Pour l’instant, ce « roi fait dans l’ombre » – dixit Jean-Michel Aulas – et arrivé sans programme bien défini réalise le tour de force d’être un président qui consulte, tout en ayant instauré le silence dans des rangs autrefois agités. Parce qu’il a déjà travaillé avec le Groupe Canal+ – dont le président, Maxime Saada, prend soin de l’épargner entre deux obus envoyés sur un football français coupable d’avoir fauté avec Mediapro –, Vincent Labrune serait tout désigné pour négocier une solution raisonnable avec la chaîne cryptée, en position de force pour récupérer la Ligue 1 à bon prix. « C’est un homme de communication, enthousiaste et passionné. Je pense qu’il est compétent. En tout cas, il va falloir qu’il le soit car le sujet est très complexe », se persuade Jean-Michel Aulas.
Si Maxime Saada a bien affirmé, dans Le Figaro du 12 janvier, que le patron de la Ligue est « l’un des seuls à pouvoir restaurer la confiance » entre ces deux vieux partenaires brouillés, cela n’a pas empêché Canal+ de saisir la justice, le 25 janvier, pour contester l’appel d’offres de la LFP. Une audience a été fixée au 19 février. Le diffuseur historique de la Ligue 1 estime l’appel d’offres caduc sans la remise en jeu du lot de 332 millions d’euros par an – jusqu’en 2024 – que BeIN Sports lui sous-licencie.

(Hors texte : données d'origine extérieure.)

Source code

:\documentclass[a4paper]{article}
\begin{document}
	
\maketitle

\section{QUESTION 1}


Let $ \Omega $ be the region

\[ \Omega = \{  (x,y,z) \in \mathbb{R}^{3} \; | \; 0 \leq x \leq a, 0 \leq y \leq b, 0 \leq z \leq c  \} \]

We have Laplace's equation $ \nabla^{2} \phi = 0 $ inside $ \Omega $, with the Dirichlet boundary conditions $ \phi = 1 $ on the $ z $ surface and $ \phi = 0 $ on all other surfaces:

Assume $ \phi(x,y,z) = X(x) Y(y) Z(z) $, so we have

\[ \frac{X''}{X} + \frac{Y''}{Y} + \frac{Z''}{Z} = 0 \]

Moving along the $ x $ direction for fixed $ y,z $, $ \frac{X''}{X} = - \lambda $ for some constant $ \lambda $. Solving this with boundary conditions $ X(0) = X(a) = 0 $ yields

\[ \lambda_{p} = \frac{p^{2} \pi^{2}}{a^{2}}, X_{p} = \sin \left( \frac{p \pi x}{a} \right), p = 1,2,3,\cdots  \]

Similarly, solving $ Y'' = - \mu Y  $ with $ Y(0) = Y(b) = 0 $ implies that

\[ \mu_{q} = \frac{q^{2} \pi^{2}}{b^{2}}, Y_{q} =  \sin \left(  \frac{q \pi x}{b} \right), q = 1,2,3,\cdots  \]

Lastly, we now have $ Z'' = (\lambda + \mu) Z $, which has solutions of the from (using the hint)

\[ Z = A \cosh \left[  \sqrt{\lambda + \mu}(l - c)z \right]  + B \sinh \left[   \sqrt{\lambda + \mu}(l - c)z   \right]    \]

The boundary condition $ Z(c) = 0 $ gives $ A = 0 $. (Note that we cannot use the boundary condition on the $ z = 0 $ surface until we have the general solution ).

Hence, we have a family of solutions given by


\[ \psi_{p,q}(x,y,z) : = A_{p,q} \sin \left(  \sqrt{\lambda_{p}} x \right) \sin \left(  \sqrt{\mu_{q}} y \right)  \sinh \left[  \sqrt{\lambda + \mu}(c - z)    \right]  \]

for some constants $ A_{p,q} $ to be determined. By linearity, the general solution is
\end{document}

Même la proximité amicale de Vincent Labrune avec Nicolas Sarkozy et, par ricochet, Vincent Bolloré, propriétaire de Vivendi, maison mère de Canal+, risque de se heurter à l’inflexibilité du milliardaire dans ce dossier. Alors, face à la position dominante de la chaîne cryptée, le dirigeant active ses connexions médiatiques pour donner du poids à un concurrent éventuel.Le nom d’Amazon circule pour se positionner sur au moins un des six lots.

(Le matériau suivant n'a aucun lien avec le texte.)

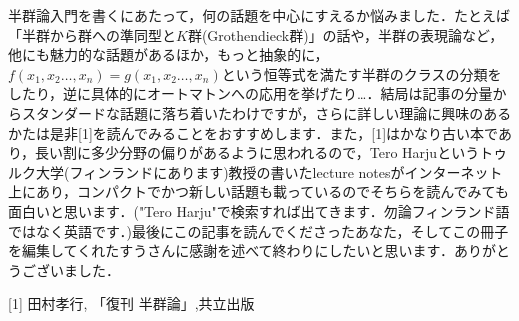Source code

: 半群論入門を書くにあたって，何の話題を中心にすえるか悩みました．たとえば「半群から群への準同型と$K$群(Grothendieck群)」の話や，半群の表現論など，他にも魅力的な話題があるほか，もっと抽象的に，$f(x_1,x_2\dots,x_n)=g(x_1,x_2\dots,x_n)$という恒等式を満たす半群のクラスの分類をしたり，逆に具体的にオートマトンへの応用を挙げたり…．結局は記事の分量からスタンダードな話題に落ち着いたわけですが，さらに詳しい理論に興味のあるかたは是非[1]を読んでみることをおすすめします．また，[1]はかなり古い本であり，長い割に多少分野の偏りがあるように思われるので，Tero Harjuというトゥルク大学(フィンランドにあります)教授の書いたlecture notesがインターネット上にあり，コンパクトでかつ新しい話題も載っているのでそちらを読んでみても面白いと思います．("Tero Harju"で検索すれば出てきます．勿論フィンランド語ではなく英語です．)最後にこの記事を読んでくださったあなた，そしてこの冊子を編集してくれたすうさんに感謝を述べて終わりにしたいと思います．ありがとうございました．
\begin{description}
	\item{[1]} 田村孝行, 「復刊 半群論」,共立出版
\end{description}
%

Reste que sa première mission de président paraît délicate. Mais quand on se définit comme un spécialiste de gestion de crise, il s’agit « d’un superdéfi », positive l’ancien boxeur Brahim Asloum, dont Vincent Labrune gérait l’image au début des années 2000. «
En boxe, on dit : pour se faire un nom, faut battre un nom, poursuit le champion olympique. La réputation d’un boxeur se fait sur l’adversité. » A défaut de chercher le K.-O.,le patron de la Ligue doit d’abord éviter d’aller au tapis, au risque d’entraîner le football français avec lui.